You are distinguished. We are without honor. To this present hour, we're both hungry and thirsty. We're not getting any awards, folks. We're not winning any placks. We're poorly clothed, roughly treated, homeless. We work. Toiling, working with our hands. We get reviled and we bless. We get persecuted and we endure. We’re slandered. We try to conciliate. We have become as the scum of the world – the dregs of all things, even until now. No popularity there. Absolutely none. The lowest of the low.

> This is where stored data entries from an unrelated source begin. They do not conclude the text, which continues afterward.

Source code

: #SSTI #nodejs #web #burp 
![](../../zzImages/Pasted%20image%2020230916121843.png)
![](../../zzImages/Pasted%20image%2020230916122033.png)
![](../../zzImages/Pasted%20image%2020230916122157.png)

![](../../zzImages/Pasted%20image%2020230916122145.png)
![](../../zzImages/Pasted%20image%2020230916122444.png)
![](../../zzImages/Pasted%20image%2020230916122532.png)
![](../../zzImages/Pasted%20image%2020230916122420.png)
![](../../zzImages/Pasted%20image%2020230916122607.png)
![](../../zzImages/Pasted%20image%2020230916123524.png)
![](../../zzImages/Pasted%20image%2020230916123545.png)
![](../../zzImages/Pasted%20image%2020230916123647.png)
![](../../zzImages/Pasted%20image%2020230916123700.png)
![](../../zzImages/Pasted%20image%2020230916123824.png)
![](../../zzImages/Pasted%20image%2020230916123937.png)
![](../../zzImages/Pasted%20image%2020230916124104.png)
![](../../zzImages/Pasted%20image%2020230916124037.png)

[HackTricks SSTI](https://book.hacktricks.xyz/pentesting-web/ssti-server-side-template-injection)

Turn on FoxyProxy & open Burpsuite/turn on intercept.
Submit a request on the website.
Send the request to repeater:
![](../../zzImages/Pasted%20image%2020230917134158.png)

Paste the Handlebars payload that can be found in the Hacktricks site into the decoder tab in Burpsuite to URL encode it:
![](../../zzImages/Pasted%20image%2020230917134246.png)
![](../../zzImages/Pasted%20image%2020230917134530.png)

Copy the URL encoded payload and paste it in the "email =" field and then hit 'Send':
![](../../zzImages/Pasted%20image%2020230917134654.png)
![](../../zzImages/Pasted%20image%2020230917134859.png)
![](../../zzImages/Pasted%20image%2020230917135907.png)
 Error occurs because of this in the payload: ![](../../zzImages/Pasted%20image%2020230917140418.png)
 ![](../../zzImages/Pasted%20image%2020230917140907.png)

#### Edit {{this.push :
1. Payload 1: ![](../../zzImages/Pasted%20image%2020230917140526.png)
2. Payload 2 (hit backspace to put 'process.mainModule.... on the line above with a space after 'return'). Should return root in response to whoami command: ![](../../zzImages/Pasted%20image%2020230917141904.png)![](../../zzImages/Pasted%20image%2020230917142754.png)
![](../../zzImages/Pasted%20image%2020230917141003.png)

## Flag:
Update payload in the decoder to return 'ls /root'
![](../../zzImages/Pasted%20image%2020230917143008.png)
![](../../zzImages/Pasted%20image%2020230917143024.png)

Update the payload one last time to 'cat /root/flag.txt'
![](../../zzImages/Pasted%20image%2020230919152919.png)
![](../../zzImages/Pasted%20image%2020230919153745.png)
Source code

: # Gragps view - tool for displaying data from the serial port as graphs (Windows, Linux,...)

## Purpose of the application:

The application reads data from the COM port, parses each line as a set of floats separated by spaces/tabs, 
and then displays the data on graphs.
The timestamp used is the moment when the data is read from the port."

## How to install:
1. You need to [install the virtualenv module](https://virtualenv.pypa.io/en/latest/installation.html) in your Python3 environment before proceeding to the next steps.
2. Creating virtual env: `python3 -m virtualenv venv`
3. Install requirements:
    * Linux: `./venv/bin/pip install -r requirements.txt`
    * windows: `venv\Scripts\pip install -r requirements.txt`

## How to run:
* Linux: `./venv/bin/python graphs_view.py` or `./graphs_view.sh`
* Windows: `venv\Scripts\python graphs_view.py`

That’s okay, Paul says, because I don't care what people think. I’m a third level galley slave, an under rower of Christ and I’m just going to pull the oar that he put in my hands. I’m a steward of the mysteries of God. I’m going to dispense what God gave me to dispense. I’m going to teach and preach what God gave me to teach and preach. I’m going to be faithful to that. that’s how it is.
Whatever you might think, whatever some other human court might think, and whatever I might think, in the final analysis there’s only one person who knows enough to make the right evaluation of my ministry. And that is the Lord who examines the heart. And some day, when I come into His presence, He will reveal what no one else has ever known. And based upon what my motives were, I will receive whatever praise from God is to come.

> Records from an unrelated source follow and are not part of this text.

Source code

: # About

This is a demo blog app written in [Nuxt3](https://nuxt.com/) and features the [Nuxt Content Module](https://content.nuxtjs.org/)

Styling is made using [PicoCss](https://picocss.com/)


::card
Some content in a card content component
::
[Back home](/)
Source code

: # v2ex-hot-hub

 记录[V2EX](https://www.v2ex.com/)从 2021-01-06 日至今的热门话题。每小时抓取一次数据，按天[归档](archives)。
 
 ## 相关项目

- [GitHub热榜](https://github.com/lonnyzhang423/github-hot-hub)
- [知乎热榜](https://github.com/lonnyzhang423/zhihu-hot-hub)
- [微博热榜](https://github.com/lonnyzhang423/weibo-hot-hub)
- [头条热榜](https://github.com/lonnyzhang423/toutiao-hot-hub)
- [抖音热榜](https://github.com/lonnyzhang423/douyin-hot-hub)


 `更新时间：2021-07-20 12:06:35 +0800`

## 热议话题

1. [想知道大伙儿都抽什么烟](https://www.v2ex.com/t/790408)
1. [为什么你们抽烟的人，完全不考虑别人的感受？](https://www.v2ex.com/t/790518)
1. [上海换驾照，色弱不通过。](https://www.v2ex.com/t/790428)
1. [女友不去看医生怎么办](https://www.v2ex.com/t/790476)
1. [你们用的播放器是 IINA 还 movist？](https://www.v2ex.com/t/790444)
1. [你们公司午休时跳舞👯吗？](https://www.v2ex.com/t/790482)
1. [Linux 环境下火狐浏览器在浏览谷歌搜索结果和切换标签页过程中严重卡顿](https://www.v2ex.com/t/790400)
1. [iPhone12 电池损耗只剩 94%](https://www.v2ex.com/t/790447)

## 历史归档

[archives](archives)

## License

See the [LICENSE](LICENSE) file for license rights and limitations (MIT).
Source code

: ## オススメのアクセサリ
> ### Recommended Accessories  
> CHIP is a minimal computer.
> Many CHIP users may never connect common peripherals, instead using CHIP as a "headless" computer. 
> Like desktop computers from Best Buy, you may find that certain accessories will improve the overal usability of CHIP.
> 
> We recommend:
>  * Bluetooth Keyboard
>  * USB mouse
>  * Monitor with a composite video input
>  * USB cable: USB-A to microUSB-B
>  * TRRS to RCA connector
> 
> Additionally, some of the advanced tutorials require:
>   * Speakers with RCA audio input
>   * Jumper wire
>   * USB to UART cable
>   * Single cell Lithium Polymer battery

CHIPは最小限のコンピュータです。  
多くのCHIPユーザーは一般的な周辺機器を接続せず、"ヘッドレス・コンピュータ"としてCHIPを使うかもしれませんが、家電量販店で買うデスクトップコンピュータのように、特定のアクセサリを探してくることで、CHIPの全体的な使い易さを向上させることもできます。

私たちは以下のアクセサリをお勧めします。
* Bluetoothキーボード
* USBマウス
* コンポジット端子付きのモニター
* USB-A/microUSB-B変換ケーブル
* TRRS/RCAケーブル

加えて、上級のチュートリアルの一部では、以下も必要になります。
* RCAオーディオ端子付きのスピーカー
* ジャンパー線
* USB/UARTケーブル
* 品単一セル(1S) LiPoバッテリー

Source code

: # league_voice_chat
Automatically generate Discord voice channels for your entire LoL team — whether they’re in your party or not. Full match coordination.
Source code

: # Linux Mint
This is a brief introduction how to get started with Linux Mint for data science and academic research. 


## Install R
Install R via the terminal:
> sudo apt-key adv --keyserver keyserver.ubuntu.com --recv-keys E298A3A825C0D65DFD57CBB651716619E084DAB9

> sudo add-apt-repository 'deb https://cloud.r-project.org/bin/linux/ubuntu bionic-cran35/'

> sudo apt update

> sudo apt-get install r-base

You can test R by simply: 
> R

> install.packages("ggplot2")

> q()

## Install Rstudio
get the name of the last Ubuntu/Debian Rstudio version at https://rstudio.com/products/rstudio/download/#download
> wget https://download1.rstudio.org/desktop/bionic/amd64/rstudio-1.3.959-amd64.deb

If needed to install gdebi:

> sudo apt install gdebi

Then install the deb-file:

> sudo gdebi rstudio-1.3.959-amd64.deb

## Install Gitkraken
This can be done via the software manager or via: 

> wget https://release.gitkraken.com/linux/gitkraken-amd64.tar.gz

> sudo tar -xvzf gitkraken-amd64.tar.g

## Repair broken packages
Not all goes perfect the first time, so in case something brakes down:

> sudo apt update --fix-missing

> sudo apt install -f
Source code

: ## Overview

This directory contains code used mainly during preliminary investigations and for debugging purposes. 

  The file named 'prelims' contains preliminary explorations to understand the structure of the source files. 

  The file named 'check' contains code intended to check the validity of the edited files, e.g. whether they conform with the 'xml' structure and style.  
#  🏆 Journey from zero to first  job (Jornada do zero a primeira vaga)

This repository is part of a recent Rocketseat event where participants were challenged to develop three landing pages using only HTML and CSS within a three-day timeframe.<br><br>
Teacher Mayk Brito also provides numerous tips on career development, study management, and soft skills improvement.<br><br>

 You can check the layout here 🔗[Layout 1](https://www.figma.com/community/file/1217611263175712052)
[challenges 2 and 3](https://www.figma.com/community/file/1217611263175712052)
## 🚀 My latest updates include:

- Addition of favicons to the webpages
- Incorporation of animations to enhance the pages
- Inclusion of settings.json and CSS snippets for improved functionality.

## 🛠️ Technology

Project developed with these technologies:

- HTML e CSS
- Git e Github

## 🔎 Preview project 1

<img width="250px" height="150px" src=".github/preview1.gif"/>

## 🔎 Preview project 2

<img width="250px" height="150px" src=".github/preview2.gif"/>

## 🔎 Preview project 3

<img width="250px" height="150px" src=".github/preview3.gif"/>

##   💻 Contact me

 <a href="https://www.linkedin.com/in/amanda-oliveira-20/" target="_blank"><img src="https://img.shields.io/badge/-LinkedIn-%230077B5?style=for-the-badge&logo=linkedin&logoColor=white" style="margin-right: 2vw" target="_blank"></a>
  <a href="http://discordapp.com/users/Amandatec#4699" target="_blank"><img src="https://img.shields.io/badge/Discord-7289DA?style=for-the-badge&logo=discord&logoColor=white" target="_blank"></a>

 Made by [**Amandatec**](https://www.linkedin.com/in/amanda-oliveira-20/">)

So, we are not in a position to evaluate a ministry. We're only in a position to be faithful, right? And we're all going across the finish line together into eternal life. And whatever each man’s praise is, will be tied not to the size or the popularity of his ministry, but to his motives. So, make it your ambition, Paul said, “To always be pleasing to Him” and to do all that you do, not for your own promotion, but do whatever you do to the glory of the Lord.
Our Father, the testimony of Paul, so helpful, so instructive. Not just as words but that he lived what he said. Such integrity. And we thank you, Lord, for his example and the example of Jesus who even condescended to be hated and vilified and despised and wrongly judged by every human court. And then exalted to your right hand by the one judge that matters.
We leave the final assessment to you. It doesn’t matter to us what people think. What does matter to us is what you think. We want to be faithful and to receive, someday, for motives as pure as we in the spirit are capable of having, a special praise from you to enrich our eternal service and praise. Thank you, in Christ’s name. Amen.